Segment Open
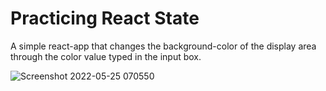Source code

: # Practicing React State

A simple react-app that changes the background-color of the display area through the color value typed in the input box.

![Screenshot 2022-05-25 070550](https://user-images.githubusercontent.com/85868026/170177794-a29f0c6c-f1d9-4420-a4d2-878f40d29d26.png)
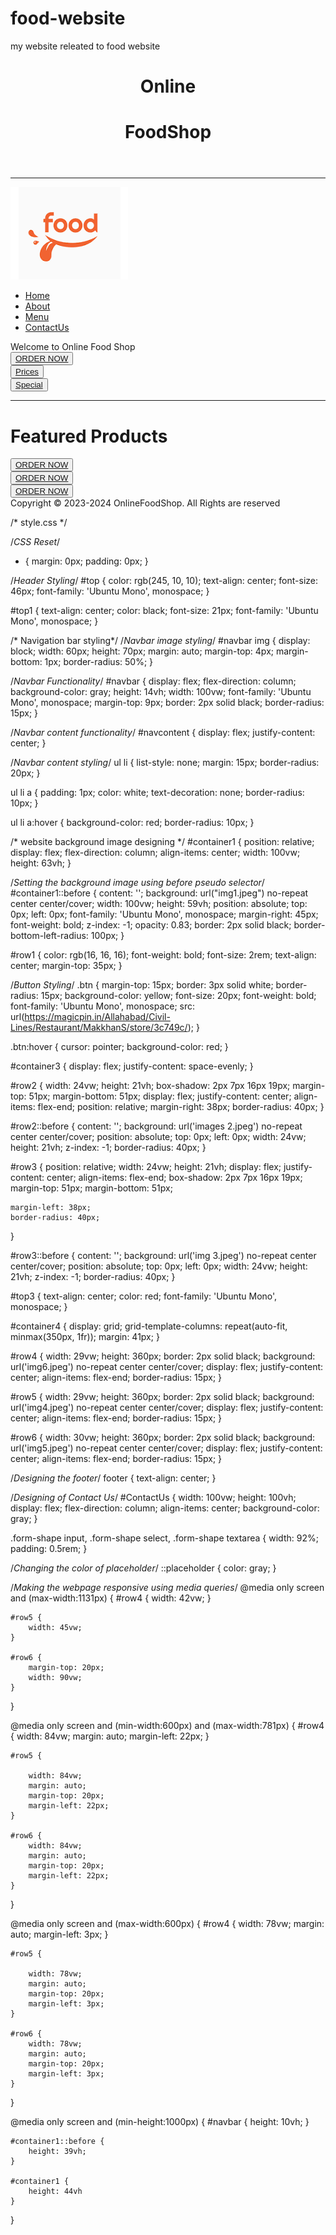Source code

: # food-website
my website releated to food website
<!-- Filename - index.html-->

<!DOCTYPE html>
<html lang="en">

<head>
	<meta charset="UTF-8">
	<meta name="viewport"
		content="width=device-width, initial-scale=1.0">
	<link rel="stylesheet" href="style.css">
	<link href=
"https://fonts.googleapis.com/css2?family=Ubuntu+Mono&display=swap"
		rel="stylesheet">
</head>

<body>
	<header>
		<h1 id="top">Online</h1>
		<h1 id="top1">FoodShop</h1>
	</header>
	<hr>
	<nav id="navbar">
		<img src="img7.jpeg">
		<ul id="navcontent">
			<li><a href="https://magicpin.in/Allahabad/Civil-Lines/Restaurant/MakkhanS/store/3c749c/">Home</a></li>
			<li><a href="https://magicpin.in/Allahabad/Civil-Lines/Restaurant/MakkhanS/store/3c749c/">About</a></li>
			<li><a href="https://magicpin.in/Allahabad/Civil-Lines/Restaurant/MakkhanS/store/3c749c/">Menu</a></li>
			<li><a href="https://magicpin.in/Allahabad/Civil-Lines/Restaurant/MakkhanS/store/3c749c/">ContactUs</a></li>
		</ul>
	</nav>
	<div id="container1">
		<div id="row1">
			Welcome to Online Food Shop
		</div>
		<button class="btn"> <a href="https://magicpin.in/Allahabad/Civil-Lines/Restaurant/MakkhanS/store/3c749c/"> ORDER NOW</button></a>
		<div id="container3">
			<div id="row2">
				<button class="btn"> <a href="https://magicpin.in/Allahabad/Civil-Lines/Restaurant/MakkhanS/store/3c749c/"> Prices</button> </a>
			</div>
			<div id="row3">
				<button class="btn"><a href="https://magicpin.in/Allahabad/Civil-Lines/Restaurant/MakkhanS/store/3c749c/"> Special </button></a>
			</div>
		</div>
	</div>
	<hr>
	<h1 id="top3">Featured Products</h1>
	<div id="container4">
		<div id="row4">
			<button class="btn"> <a href="https://magicpin.in/Allahabad/Civil-Lines/Restaurant/MakkhanS/store/3c749c/"> ORDER NOW</button> </a>
		</div>
		<div id="row5">
			<button class="btn"> <a href="https://magicpin.in/Allahabad/Civil-Lines/Restaurant/MakkhanS/store/3c749c/"> ORDER NOW</button> </a>
		</div>
		<div id="row6">
			<button class="btn"> <a href="https://magicpin.in/Allahabad/Civil-Lines/Restaurant/MakkhanS/store/3c749c/"> ORDER NOW</button> </a>
		</div>
	</div>
	<footer>Copyright © 2023-2024 OnlineFoodShop.
		All Rights are reserved</footer>
</body>

</html>

/* style.css */

/*CSS Reset*/
* {
	margin: 0px;
	padding: 0px;
}

/*Header Styling*/
#top {
	color: rgb(245, 10, 10);
	text-align: center;
	font-size: 46px;
	font-family: 'Ubuntu Mono', monospace;
}

#top1 {
	text-align: center;
	color: black;
	font-size: 21px;
	font-family: 'Ubuntu Mono', monospace;
}

/* Navigation bar styling*/
/*Navbar image styling*/
#navbar img {
	display: block;
	width: 60px;
	height: 70px;
	margin: auto;
    margin-top: 4px;
	margin-bottom: 1px;
    border-radius: 50%;
}

/*Navbar Functionality*/
#navbar {
	display: flex;
	flex-direction: column;
	background-color: gray;
	height: 14vh;
	width: 100vw;
	font-family: 'Ubuntu Mono', monospace;
	margin-top: 9px;
	border: 2px solid black;
	border-radius: 15px;
}

/*Navbar content functionality*/
#navcontent {
	display: flex;
	justify-content: center;
}

/*Navbar content styling*/
ul li {
	list-style: none;
	margin: 15px;
	border-radius: 20px;
}

ul li a {
	padding: 1px;
	color: white;
	text-decoration: none;
	border-radius: 10px;
}

ul li a:hover {
	background-color: red;
	border-radius: 10px;
}

/* website background image designing */
#container1 {
	position: relative;
	display: flex;
	flex-direction: column;
	align-items: center;
	width: 100vw;
	height: 63vh;
}

/*Setting the background image using before pseudo selector*/
#container1::before {
	content: '';
	background: url("img1.jpeg") no-repeat center center/cover;
	width: 100vw;
	height: 59vh;
	position: absolute;
	top: 0px;
	left: 0px;
	font-family: 'Ubuntu Mono', monospace;
	margin-right: 45px;
	font-weight: bold;
	z-index: -1;
	opacity: 0.83;
	border: 2px solid black;
	border-bottom-left-radius: 100px;
}

#row1 {
	color: rgb(16, 16, 16);
	font-weight: bold;
	font-size: 2rem;
	text-align: center;
	margin-top: 35px;
}

/*Button Styling*/
.btn {
	margin-top: 15px;
	border: 3px solid white;
	border-radius: 15px;
	background-color: yellow;
	font-size: 20px;
	font-weight: bold;
	font-family: 'Ubuntu Mono', monospace;
    src: url(https://magicpin.in/Allahabad/Civil-Lines/Restaurant/MakkhanS/store/3c749c/);
}

.btn:hover {
	cursor: pointer;
	background-color: red;
}

#container3 {
	display: flex;
	justify-content: space-evenly;
}

#row2 {
	width: 24vw;
	height: 21vh;
	box-shadow: 2px 7px 16px 19px;
	margin-top: 51px;
	margin-bottom: 51px;
	display: flex;
	justify-content: center;
	align-items: flex-end;
	position: relative;
	margin-right: 38px;
	border-radius: 40px;
}

#row2::before {
	content: '';
	background: url('images 2.jpeg') no-repeat center center/cover;
	position: absolute;
	top: 0px;
	left: 0px;
	width: 24vw;
	height: 21vh;
	z-index: -1;
	border-radius: 40px;
}

#row3 {
	position: relative;
	width: 24vw;
	height: 21vh;
	display: flex;
	justify-content: center;
	align-items: flex-end;
	box-shadow: 2px 7px 16px 19px;
	margin-top: 51px;
	margin-bottom: 51px;

	margin-left: 38px;
	border-radius: 40px;
}

#row3::before {
	content: '';
	background: url('img 3.jpeg') no-repeat center center/cover;
	position: absolute;
	top: 0px;
	left: 0px;
	width: 24vw;
	height: 21vh;
	z-index: -1;
	border-radius: 40px;
}

#top3 {
	text-align: center;
	color: red;
	font-family: 'Ubuntu Mono', monospace;
}

#container4 {
	display: grid;
	grid-template-columns: repeat(auto-fit, minmax(350px, 1fr));
	margin: 41px;
}

#row4 {
	width: 29vw;
	height: 360px;
	border: 2px solid black;
	background: url('img6.jpeg') no-repeat center center/cover;
	display: flex;
	justify-content: center;
	align-items: flex-end;
	border-radius: 15px;
}

#row5 {
	width: 29vw;
	height: 360px;
	border: 2px solid black;
	background: url('img4.jpeg') no-repeat center center/cover;
	display: flex;
	justify-content: center;
	align-items: flex-end;
	border-radius: 15px;
}

#row6 {
	width: 30vw;
	height: 360px;
	border: 2px solid black;
	background: url('img5.jpeg') no-repeat center center/cover;
	display: flex;
	justify-content: center;
	align-items: flex-end;
	border-radius: 15px;
}

/*Designing the footer*/
footer {
	text-align: center;
}

/*Designing of Contact Us*/
#ContactUs {
	width: 100vw;
	height: 100vh;
	display: flex;
	flex-direction: column;
	align-items: center;
	background-color: gray;
}

.form-shape input,
.form-shape select,
.form-shape textarea {
	width: 92%;
	padding: 0.5rem;
}

/*Changing the color of placeholder*/
::placeholder {
	color: gray;
}

/*Making the webpage responsive using media queries*/
@media only screen and (max-width:1131px) {
	#row4 {
		width: 42vw;
	}

	#row5 {
		width: 45vw;
	}

	#row6 {
		margin-top: 20px;
		width: 90vw;
	}
}

@media only screen and (min-width:600px) and (max-width:781px) {
	#row4 {
		width: 84vw;
		margin: auto;
		margin-left: 22px;
	}

	#row5 {

		width: 84vw;
		margin: auto;
		margin-top: 20px;
		margin-left: 22px;
	}

	#row6 {
		width: 84vw;
		margin: auto;
		margin-top: 20px;
		margin-left: 22px;
	}
}

@media only screen and (max-width:600px) {
	#row4 {
		width: 78vw;
		margin: auto;
		margin-left: 3px;
	}

	#row5 {

		width: 78vw;
		margin: auto;
		margin-top: 20px;
		margin-left: 3px;
	}

	#row6 {
		width: 78vw;
		margin: auto;
		margin-top: 20px;
		margin-left: 3px;
	}
}

@media only screen and (min-height:1000px) {
	#navbar {
		height: 10vh;
	}

	#container1::before {
		height: 39vh;
	}

	#container1 {
		height: 44vh
	}
}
Segment Closed
■ Work instructions
Reproduce exactly the lines from the one with "padding: 0.5rem;" through the last line of the entries, keeping both of those lines and nothing else.

■ Exercise output
	padding: 0.5rem;
}

/*Changing the color of placeholder*/
::placeholder {
	color: gray;
}

/*Making the webpage responsive using media queries*/
@media only screen and (max-width:1131px) {
	#row4 {
		width: 42vw;
	}

	#row5 {
		width: 45vw;
	}

	#row6 {
		margin-top: 20px;
		width: 90vw;
	}
}

@media only screen and (min-width:600px) and (max-width:781px) {
	#row4 {
		width: 84vw;
		margin: auto;
		margin-left: 22px;
	}

	#row5 {

		width: 84vw;
		margin: auto;
		margin-top: 20px;
		margin-left: 22px;
	}

	#row6 {
		width: 84vw;
		margin: auto;
		margin-top: 20px;
		margin-left: 22px;
	}
}

@media only screen and (max-width:600px) {
	#row4 {
		width: 78vw;
		margin: auto;
		margin-left: 3px;
	}

	#row5 {

		width: 78vw;
		margin: auto;
		margin-top: 20px;
		margin-left: 3px;
	}

	#row6 {
		width: 78vw;
		margin: auto;
		margin-top: 20px;
		margin-left: 3px;
	}
}

@media only screen and (min-height:1000px) {
	#navbar {
		height: 10vh;
	}

	#container1::before {
		height: 39vh;
	}

	#container1 {
		height: 44vh
	}
}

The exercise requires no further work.